La cinquième et dernière partie poursuit sur cette lancée. En renonçant à une maîtrise totale des affects, et en se concentrant sur la sphère où il être actif, l'homme découvre un espace de liberté et peut s'adonner à la joie (laetitia) d'aimer Dieu (pas celui des religions). Enfin, par le troisième type de connaissance, l'âme peut s'élever jusqu'à un amour de Dieu qui ne soit plus un affect (gaudium), joie éternelle, parce qu'elle est identité avec Dieu.
Le Traité politique
Spinoza a rédigé cette oeuvre dans les deux dernières années de son existence et n'a pu l'achever. Il y expose une dernière fois, de manière plus radicale, la façon dont il conçoit la nature des hommes, montrant comment la puissance des hommes s'enracinent dans la puissance divine.
Le traité concerne la vie des hommes dans la société civile, mais sans se limiter à la question de la liberté de philosopher comme dans le TTP. Il y décrit notamment trois types d'Etat - monarchie, aristocratie, démocratie - la rédaction s'interrompant au chapitre relatif à la démocratie. Pour son analyse, Spinoza part de ce qui est, et non de ce qui devrait être. Il estime également que la vertu des dirigeants est indifférente à la qualité du Gouvernement (en contradiction avec les théories sur le monarque éclairé, le gouvernement des sages). Des institutions qui dépendent de la qualité de ceux qui dirigent sont de mauvaises institutions. C'est aux institutions de rendre les hommes vertueux.
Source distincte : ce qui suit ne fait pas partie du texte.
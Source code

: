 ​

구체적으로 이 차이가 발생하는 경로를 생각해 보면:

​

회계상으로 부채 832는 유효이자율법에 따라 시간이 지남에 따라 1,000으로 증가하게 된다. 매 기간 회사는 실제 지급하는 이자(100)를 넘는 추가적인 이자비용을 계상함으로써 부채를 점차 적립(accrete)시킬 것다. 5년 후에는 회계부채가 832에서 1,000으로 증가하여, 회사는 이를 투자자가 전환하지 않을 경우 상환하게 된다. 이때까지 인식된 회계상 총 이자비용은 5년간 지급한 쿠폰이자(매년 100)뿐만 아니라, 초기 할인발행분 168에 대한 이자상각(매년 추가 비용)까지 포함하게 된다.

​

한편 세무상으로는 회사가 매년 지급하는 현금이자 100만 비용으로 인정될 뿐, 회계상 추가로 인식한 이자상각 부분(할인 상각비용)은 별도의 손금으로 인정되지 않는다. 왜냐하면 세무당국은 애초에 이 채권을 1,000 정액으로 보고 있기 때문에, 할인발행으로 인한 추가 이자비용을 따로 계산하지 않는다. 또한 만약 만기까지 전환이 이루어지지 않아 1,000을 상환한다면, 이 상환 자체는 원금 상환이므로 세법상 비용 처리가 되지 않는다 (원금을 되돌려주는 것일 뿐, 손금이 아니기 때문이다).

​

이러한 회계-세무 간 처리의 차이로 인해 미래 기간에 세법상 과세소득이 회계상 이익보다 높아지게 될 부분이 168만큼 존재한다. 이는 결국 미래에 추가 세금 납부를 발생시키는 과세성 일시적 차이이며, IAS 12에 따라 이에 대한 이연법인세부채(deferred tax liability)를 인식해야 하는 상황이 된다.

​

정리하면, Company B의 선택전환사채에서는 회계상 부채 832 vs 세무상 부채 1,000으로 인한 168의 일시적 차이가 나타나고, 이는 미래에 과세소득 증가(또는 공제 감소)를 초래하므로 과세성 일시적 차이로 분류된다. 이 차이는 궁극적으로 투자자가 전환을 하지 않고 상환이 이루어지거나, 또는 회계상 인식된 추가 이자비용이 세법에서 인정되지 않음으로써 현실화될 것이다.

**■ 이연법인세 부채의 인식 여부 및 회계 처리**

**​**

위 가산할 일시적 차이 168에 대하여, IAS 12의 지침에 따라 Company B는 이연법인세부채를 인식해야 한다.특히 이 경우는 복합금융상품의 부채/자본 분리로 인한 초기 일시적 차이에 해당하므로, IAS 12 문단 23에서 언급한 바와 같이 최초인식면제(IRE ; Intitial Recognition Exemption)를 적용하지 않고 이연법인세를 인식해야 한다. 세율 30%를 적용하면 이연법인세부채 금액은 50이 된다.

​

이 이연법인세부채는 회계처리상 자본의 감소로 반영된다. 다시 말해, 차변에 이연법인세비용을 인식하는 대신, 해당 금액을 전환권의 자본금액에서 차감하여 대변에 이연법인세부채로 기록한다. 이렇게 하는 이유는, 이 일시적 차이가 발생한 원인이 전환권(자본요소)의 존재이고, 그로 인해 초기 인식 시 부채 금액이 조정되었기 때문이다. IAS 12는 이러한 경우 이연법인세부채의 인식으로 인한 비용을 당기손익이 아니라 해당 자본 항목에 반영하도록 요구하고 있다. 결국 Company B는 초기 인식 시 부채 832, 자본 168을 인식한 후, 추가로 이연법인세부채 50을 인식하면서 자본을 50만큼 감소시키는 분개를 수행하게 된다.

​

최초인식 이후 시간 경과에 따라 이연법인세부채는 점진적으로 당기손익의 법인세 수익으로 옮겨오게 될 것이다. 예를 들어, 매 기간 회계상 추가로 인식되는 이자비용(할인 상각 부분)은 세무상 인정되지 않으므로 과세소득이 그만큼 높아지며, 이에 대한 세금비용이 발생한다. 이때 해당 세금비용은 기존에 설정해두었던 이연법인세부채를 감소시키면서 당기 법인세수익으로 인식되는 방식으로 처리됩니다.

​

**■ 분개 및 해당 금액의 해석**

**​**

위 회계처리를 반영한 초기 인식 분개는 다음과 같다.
Alors que le TPP semblait accorder une préférence à la démocratie, le TP considère plutôt le moyen d'assurer la liberté dans chaque forme de gouvernement présentée, en estimant que chacune peut y mener à condition de bien fonctionner.
Les lettres
On a retrouvé 88 lettres. La correspondance était destinée à être lue publiquement dans des cercles d'amis. Les lettres de Spinoza sont en général des réponses qui reprennent l'ordre des questions posées.